Your task: Wherever the string "blog" shows up in the records below, return that line.

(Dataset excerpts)
§

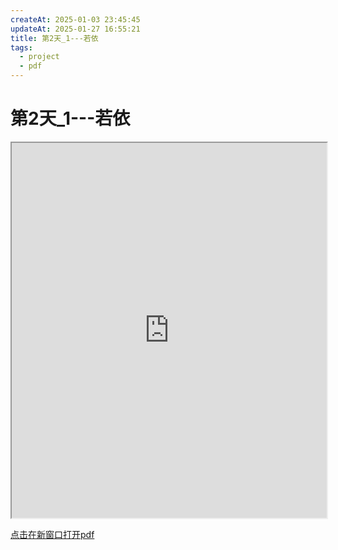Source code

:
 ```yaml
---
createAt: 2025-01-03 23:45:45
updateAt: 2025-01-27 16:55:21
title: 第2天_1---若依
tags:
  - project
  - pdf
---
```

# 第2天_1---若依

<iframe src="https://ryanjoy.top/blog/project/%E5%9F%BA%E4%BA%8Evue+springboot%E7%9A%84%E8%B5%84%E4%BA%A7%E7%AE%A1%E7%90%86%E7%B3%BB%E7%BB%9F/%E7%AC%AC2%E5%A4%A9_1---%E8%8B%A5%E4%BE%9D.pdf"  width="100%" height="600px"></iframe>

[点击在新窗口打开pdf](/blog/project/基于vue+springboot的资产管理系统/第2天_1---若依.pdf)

§

Response:
<iframe src="https://ryanjoy.top/blog/project/%E5%9F%BA%E4%BA%8Evue+springboot%E7%9A%84%E8%B5%84%E4%BA%A7%E7%AE%A1%E7%90%86%E7%B3%BB%E7%BB%9F/%E7%AC%AC2%E5%A4%A9_1---%E8%8B%A5%E4%BE%9D.pdf"  width="100%" height="600px"></iframe>
[点击在新窗口打开pdf](/blog/project/基于vue+springboot的资产管理系统/第2天_1---若依.pdf)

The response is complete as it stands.